Writer’s block is always a part of the process, but WHEW! During a pandemic it’s so much more intense. I feel myself dragging through the writing process, through each individual word as though I have to offer up a limb for each letter I type. When during a non-pandemic, not-pandemic, un-pandemic (Is there a correct way to say this?) my kids are at school for six hours out of the day. That’s six hours of quiet for my mind to think, to fight through writer’s block when it arrives.

Eventually I will have to write through the block. But taking breaks and doing completely different things helps too. Non-writing tasks give my brain other creative ways to behave. And that can be a necessary part of the process as well.

Baking is great for this, especially when I know the writing will be more difficult, like when my son has his Zoom band class. (He plays the trumpet. He’s a beginner. Sooooo not quiet.)

Baking doesn’t necessarily relax me, in fact, I do a lot of gluten-free baking, which has helped me create a few new swear word combinations, and I can often be found yelling or chucking the ruined tart into the garbage. But for a few hours I can set my writing woes aside and concentrate on some new baked good even if it does fall apart in the end. I can take out my stress on kneading dough or mixing batter. Gluten-free baking, baking in general is not for the faint of heart. But really, neither are writing & publishing. One has to try over and over again, sometimes tweaking a recipe or a story a gazillion times before it’s delicious, before it holds together, before anyone else will want to taste/read it.

There are many days I don’t feel like a real baker, no matter how often I bake, times when I still consider myself a newbie, an amateur, someone who doesn’t really know what she’s doing. There are times when what I’m baking is a complete fail and I swear, very colorfully, that I’m never baking again.
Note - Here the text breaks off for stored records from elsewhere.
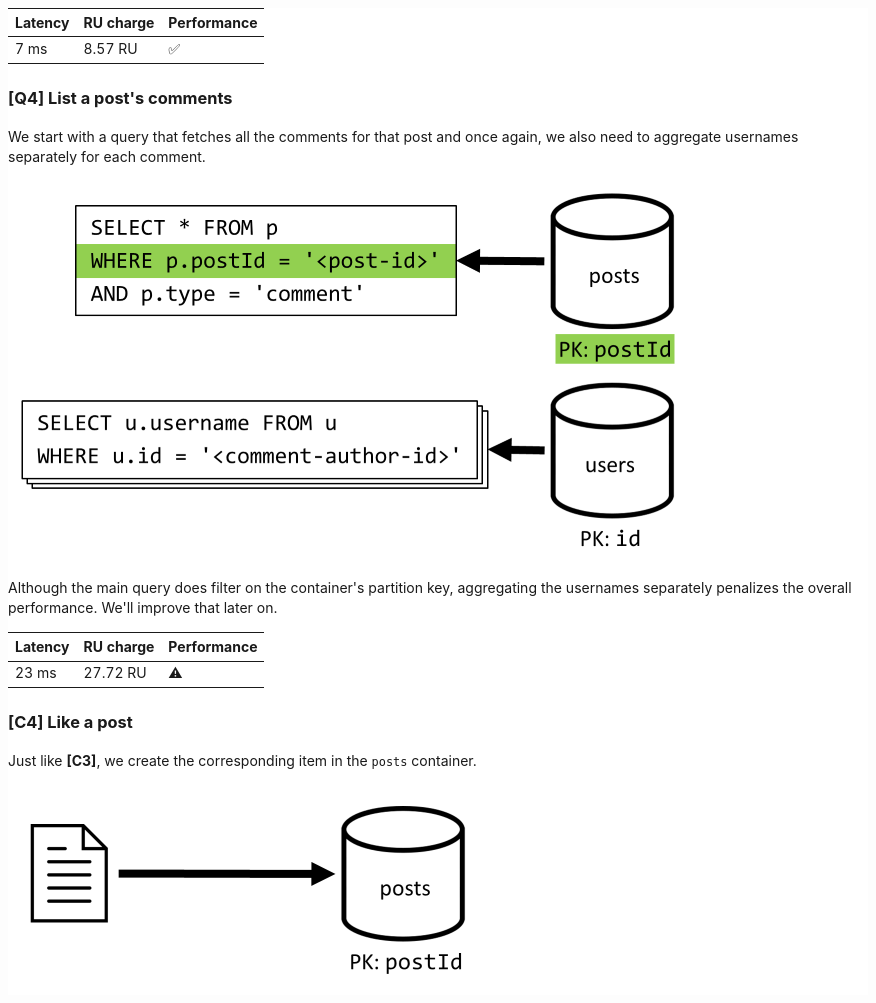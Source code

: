 | **Latency** | **RU charge** | **Performance** |
| --- | --- | --- |
| 7 ms | 8.57 RU | ✅ |

### [Q4] List a post's comments

We start with a query that fetches all the comments for that post and once again, we also need to aggregate usernames separately for each comment.

![Retrieving all comments for a post and aggregating their additional data](./media/how-to-model-partition-example/V1-Q4.png)

Although the main query does filter on the container's partition key, aggregating the usernames separately penalizes the overall performance. We'll improve that later on.

| **Latency** | **RU charge** | **Performance** |
| --- | --- | --- |
| 23 ms | 27.72 RU | ⚠ |

### [C4] Like a post

Just like **[C3]**, we create the corresponding item in the `posts` container.

![Writing a single item to the posts container](./media/how-to-model-partition-example/V1-C2.png)
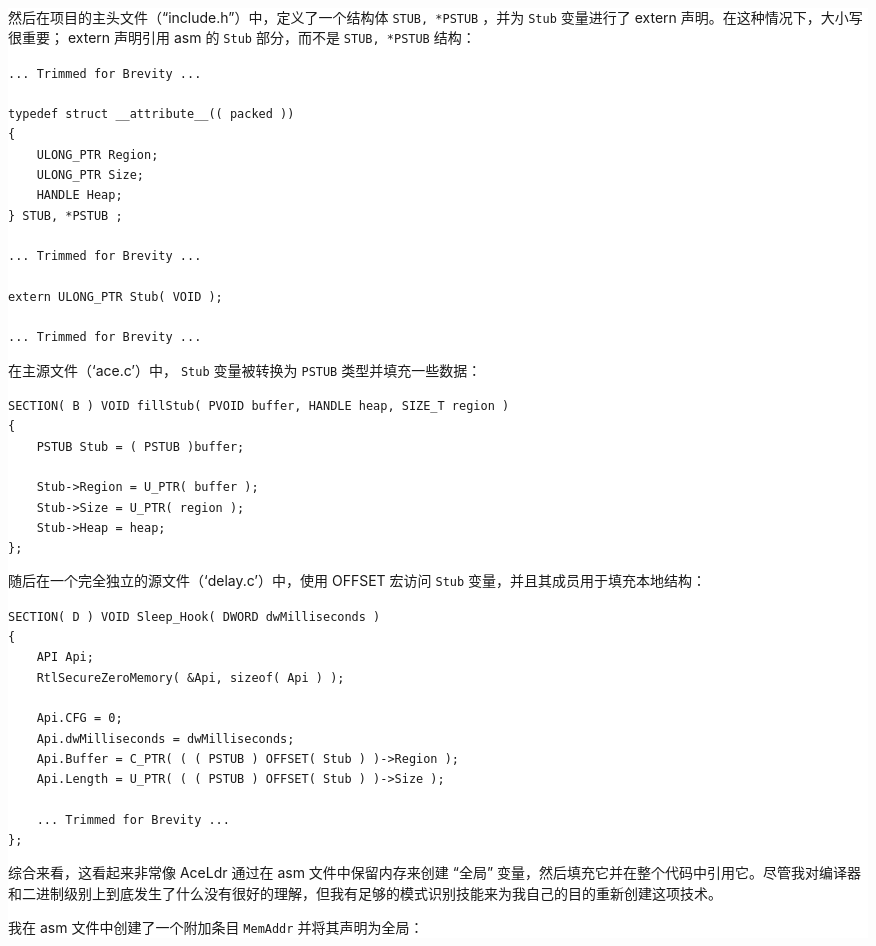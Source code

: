 
然后在项目的主头文件（“include.h”）中，定义了一个结构体 `STUB, *PSTUB` ，并为 `Stub` 变量进行了 extern 声明。在这种情况下，大小写很重要； extern 声明引用 asm 的 `Stub` 部分，而不是 `STUB, *PSTUB` 结构：

```plain
... Trimmed for Brevity ...

typedef struct __attribute__(( packed ))
{
    ULONG_PTR Region;
    ULONG_PTR Size;
    HANDLE Heap;
} STUB, *PSTUB ;

... Trimmed for Brevity ...

extern ULONG_PTR Stub( VOID );

... Trimmed for Brevity ...
```

在主源文件（‘ace.c’）中， `Stub` 变量被转换为 `PSTUB` 类型并填充一些数据：

```plain
SECTION( B ) VOID fillStub( PVOID buffer, HANDLE heap, SIZE_T region )
{
    PSTUB Stub = ( PSTUB )buffer;

    Stub->Region = U_PTR( buffer );
    Stub->Size = U_PTR( region );
    Stub->Heap = heap;
};
```

随后在一个完全独立的源文件（‘delay.c’）中，使用 OFFSET 宏访问 `Stub` 变量，并且其成员用于填充本地结构：

```plain
SECTION( D ) VOID Sleep_Hook( DWORD dwMilliseconds )
{
    API Api;
    RtlSecureZeroMemory( &Api, sizeof( Api ) );

    Api.CFG = 0;
    Api.dwMilliseconds = dwMilliseconds;
    Api.Buffer = C_PTR( ( ( PSTUB ) OFFSET( Stub ) )->Region );
    Api.Length = U_PTR( ( ( PSTUB ) OFFSET( Stub ) )->Size );

    ... Trimmed for Brevity ...
};
```

综合来看，这看起来非常像 AceLdr 通过在 asm 文件中保留内存来创建 “全局” 变量，然后填充它并在整个代码中引用它。尽管我对编译器和二进制级别上到底发生了什么没有很好的理解，但我有足够的模式识别技能来为我自己的目的重新创建这项技术。

我在 asm 文件中创建了一个附加条目 `MemAddr` 并将其声明为全局：
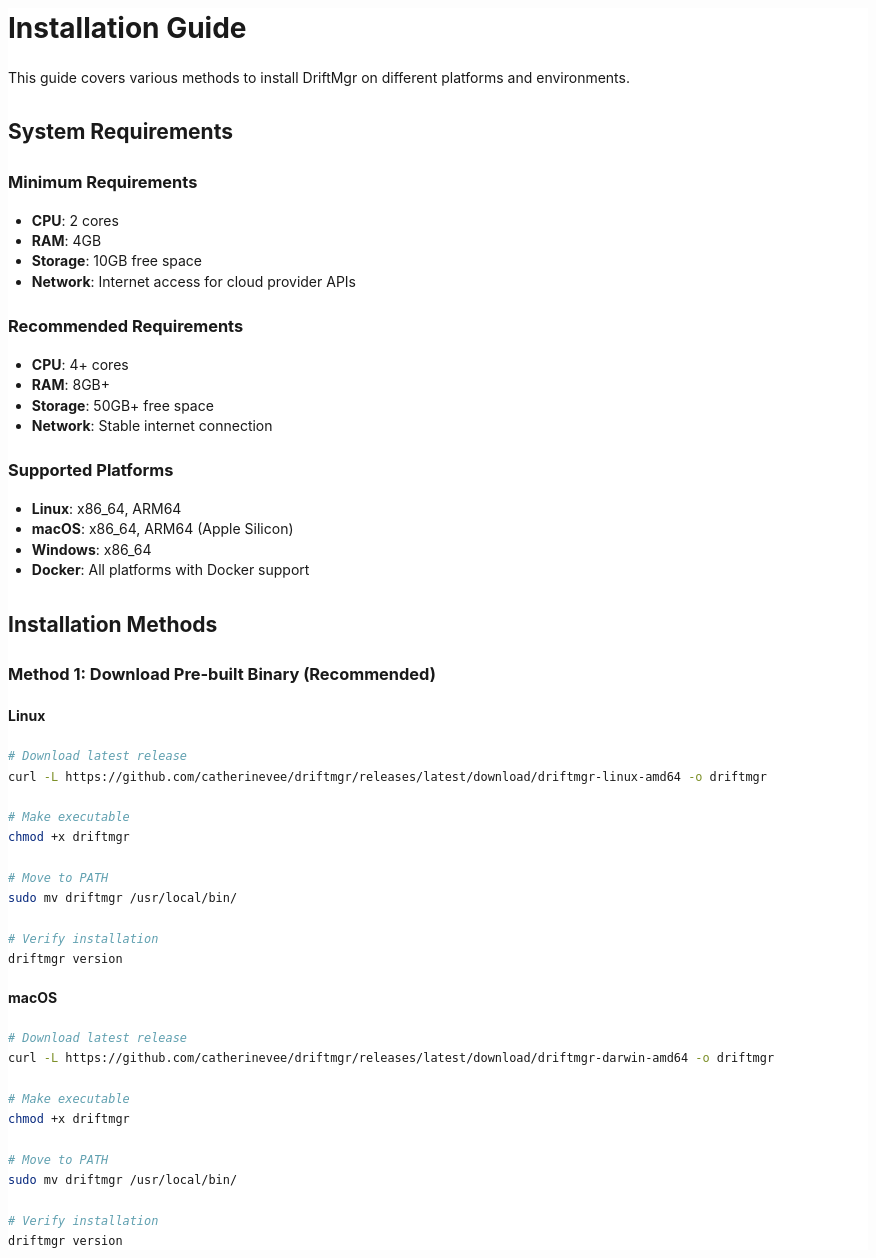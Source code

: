 # Installation Guide

This guide covers various methods to install DriftMgr on different platforms and environments.

## System Requirements

### Minimum Requirements
- **CPU**: 2 cores
- **RAM**: 4GB
- **Storage**: 10GB free space
- **Network**: Internet access for cloud provider APIs

### Recommended Requirements
- **CPU**: 4+ cores
- **RAM**: 8GB+
- **Storage**: 50GB+ free space
- **Network**: Stable internet connection

### Supported Platforms
- **Linux**: x86_64, ARM64
- **macOS**: x86_64, ARM64 (Apple Silicon)
- **Windows**: x86_64
- **Docker**: All platforms with Docker support

## Installation Methods

### Method 1: Download Pre-built Binary (Recommended)

#### Linux

```bash
# Download latest release
curl -L https://github.com/catherinevee/driftmgr/releases/latest/download/driftmgr-linux-amd64 -o driftmgr

# Make executable
chmod +x driftmgr

# Move to PATH
sudo mv driftmgr /usr/local/bin/

# Verify installation
driftmgr version
```

#### macOS

```bash
# Download latest release
curl -L https://github.com/catherinevee/driftmgr/releases/latest/download/driftmgr-darwin-amd64 -o driftmgr

# Make executable
chmod +x driftmgr

# Move to PATH
sudo mv driftmgr /usr/local/bin/

# Verify installation
driftmgr version
```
But I do, I always do. There are days I feel like the writing will never come, as id I don’t know how to put sentences on the paper. But the creativity always returns. I think part of it is giving myself permission to write through the crap. To know it won’t all be great, especially during the first draft or second, or third, but regardless, to try over and over again, and to accept the flops. Just like in baking. To get back up and bake and write again and again. And to remind myself, despite the days when the tart fails or the writing block hits, I still genuinely enjoy both, baking and writing.

What do you enjoying doing when the pandemic woes or writer’s block hits?

Above photo: Fig, Taleggio, & Pine Nut Tart from the cookbook Canelle et Vanille: Nourishing, Gluten-Free Recipes for Every Meal and Mood by Aran Goyoaga. This cookbook is amazing! It hits all the savory and sweet notes, and Goyoaga’s gluten free recipes are the best I’ve ever tried. I made the above tart with homemade gluten-free puff pastry from her book. DIVINE!!!! Maybe I am a real baker!